Owner-operators now want license extensions that would keep those same
reactors going for 20 or more additional years. Under intense
multi-decade stress from heat and radiation, all suffer dangerously from
embrittlement of critical metals and degradation of structural
concrete.

Because spent fuel pool are overflowing, thousands of tons of highly
radioactive fuel rods now sit in "dry casks"---concrete boxes with vent
holes. Neither the pools nor the casks can withstand a jet crash, or
even a low level terror attack.

"In 2003, my colleagues and I reported that the drainage of a spent fuel
pool by a jet crash could lead to a catastrophic spent fuel radiation
fire that could render a 27,000 sq mile area uninhabitable. This is
larger than the combined states of Maryland, Massachusetts and New
Jersey," says reactor expert Robert Alvarez, Senior Scholar at the
Institute for Policy Studies and former Senior Policy Advisor to the US
Secretary of Energy, 1993-7.

"A year later the National Academy panel, convened to address our study,
warned that reactor ponds were vulnerable to terrorist attack and
catastrophic radiological fire," Alvarez continues. "In particular,
there are 35 Boiling Water Reactors in the U.S. that have elevated spent
fuel pools several stories above ground. The pools are not protected by
thick concrete containment as are the reactors. They currently hold
about four times the amount of highly radioactive spent fuel than their
original designs."

At Vermont Yankee, New York's Indian Point and other aging reactors,
underground pipes are known to be leaking significant quantities of
tritium, cesium and other deadly isotopes. Health researcher Joe Mangano has linked such emissions to serious human health problems at nuke sites throughout the US.

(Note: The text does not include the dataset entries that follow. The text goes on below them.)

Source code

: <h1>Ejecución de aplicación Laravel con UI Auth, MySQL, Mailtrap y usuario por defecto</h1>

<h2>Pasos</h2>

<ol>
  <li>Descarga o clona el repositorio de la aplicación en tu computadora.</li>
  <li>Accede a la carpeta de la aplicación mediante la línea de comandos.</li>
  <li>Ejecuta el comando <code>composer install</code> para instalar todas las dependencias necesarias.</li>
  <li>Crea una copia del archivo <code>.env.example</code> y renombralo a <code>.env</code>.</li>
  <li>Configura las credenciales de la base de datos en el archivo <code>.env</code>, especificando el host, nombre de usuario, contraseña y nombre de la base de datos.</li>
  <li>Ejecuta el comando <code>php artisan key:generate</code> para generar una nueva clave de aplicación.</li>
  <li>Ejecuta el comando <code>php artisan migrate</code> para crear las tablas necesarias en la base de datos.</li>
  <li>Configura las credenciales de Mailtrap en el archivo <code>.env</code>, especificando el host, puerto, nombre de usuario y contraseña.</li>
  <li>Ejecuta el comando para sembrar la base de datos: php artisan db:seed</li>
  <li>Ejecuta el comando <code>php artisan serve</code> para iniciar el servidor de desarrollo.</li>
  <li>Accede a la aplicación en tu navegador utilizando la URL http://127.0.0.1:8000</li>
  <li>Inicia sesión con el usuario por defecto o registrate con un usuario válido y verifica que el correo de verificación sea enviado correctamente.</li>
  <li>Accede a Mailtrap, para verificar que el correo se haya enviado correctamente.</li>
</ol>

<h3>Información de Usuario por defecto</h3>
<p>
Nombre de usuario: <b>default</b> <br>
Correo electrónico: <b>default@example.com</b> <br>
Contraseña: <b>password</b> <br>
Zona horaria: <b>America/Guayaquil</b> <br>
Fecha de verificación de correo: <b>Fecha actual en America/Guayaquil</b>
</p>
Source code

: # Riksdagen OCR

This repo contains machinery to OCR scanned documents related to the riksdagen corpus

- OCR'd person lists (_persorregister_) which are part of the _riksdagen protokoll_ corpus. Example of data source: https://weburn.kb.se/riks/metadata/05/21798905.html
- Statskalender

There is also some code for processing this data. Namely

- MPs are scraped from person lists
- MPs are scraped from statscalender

Meanwhile, new reactor pushers want Obama to cave on minimal financial
requirements for federal loan guarantees. According to Alvarez, the
General Accounting Office and Congressional Budget Office have both
estimated that at least half the loans given for new nuke construction
will fail.

But even marginal fee requirements for a proposed project at Calvert
Cliffs, Maryland, has prompted Constellation Energy to back out.
Michael Mariotte of the Nuclear Information & Resource Service,
among others, has speculated that Constellation wanted out of a plant it
knew to be a loser, and used the loan fee as an excuse.

If Obama slashes builder-owner loan liability, the virtually certain
failure of new reactor projects will dump billions of dollars of
liabilities onto taxpayer and ratepayers.

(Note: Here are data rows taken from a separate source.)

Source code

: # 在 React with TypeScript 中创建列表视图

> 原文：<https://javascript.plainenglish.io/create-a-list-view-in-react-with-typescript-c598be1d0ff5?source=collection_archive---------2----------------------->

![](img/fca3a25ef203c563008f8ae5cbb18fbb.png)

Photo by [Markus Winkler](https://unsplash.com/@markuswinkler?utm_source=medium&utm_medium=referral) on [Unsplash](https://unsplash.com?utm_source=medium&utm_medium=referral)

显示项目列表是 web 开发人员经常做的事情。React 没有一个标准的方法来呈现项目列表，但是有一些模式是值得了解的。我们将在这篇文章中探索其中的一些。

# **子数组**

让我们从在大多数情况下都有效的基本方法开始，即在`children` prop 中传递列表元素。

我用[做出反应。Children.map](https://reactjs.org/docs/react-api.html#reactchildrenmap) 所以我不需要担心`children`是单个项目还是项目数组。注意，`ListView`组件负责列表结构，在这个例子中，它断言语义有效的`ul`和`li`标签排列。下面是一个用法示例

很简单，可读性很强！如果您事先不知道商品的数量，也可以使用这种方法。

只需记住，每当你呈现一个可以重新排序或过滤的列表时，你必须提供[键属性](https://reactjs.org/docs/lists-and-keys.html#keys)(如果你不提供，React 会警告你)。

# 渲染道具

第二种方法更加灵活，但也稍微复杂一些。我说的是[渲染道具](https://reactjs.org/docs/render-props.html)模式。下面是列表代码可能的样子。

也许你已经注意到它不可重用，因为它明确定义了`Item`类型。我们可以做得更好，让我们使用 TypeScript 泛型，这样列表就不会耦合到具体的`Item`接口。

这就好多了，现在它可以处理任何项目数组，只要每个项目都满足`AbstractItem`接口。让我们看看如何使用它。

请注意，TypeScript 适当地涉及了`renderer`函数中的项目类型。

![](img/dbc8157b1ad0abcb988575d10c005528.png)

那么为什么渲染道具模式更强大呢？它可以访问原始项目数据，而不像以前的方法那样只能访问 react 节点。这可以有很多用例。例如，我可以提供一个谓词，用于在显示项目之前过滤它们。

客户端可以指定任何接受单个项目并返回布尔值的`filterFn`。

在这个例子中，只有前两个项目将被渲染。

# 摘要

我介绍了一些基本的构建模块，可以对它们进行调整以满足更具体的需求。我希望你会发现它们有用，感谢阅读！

The plants are also primarily insured against accidents and terror
attacks by the public. The industry's liability---which could be in the
trillions---is limited to $11 billion.

So continued operations at old reactors, or construction of new ones,
could plunge the United States into permanent bankruptcy.

Reactor owners are now constantly pushing for license extensions. And
Obama is soon expected to try to ease the loan guarantees for new ones.

Our economic future and physical health depend on stopping them both.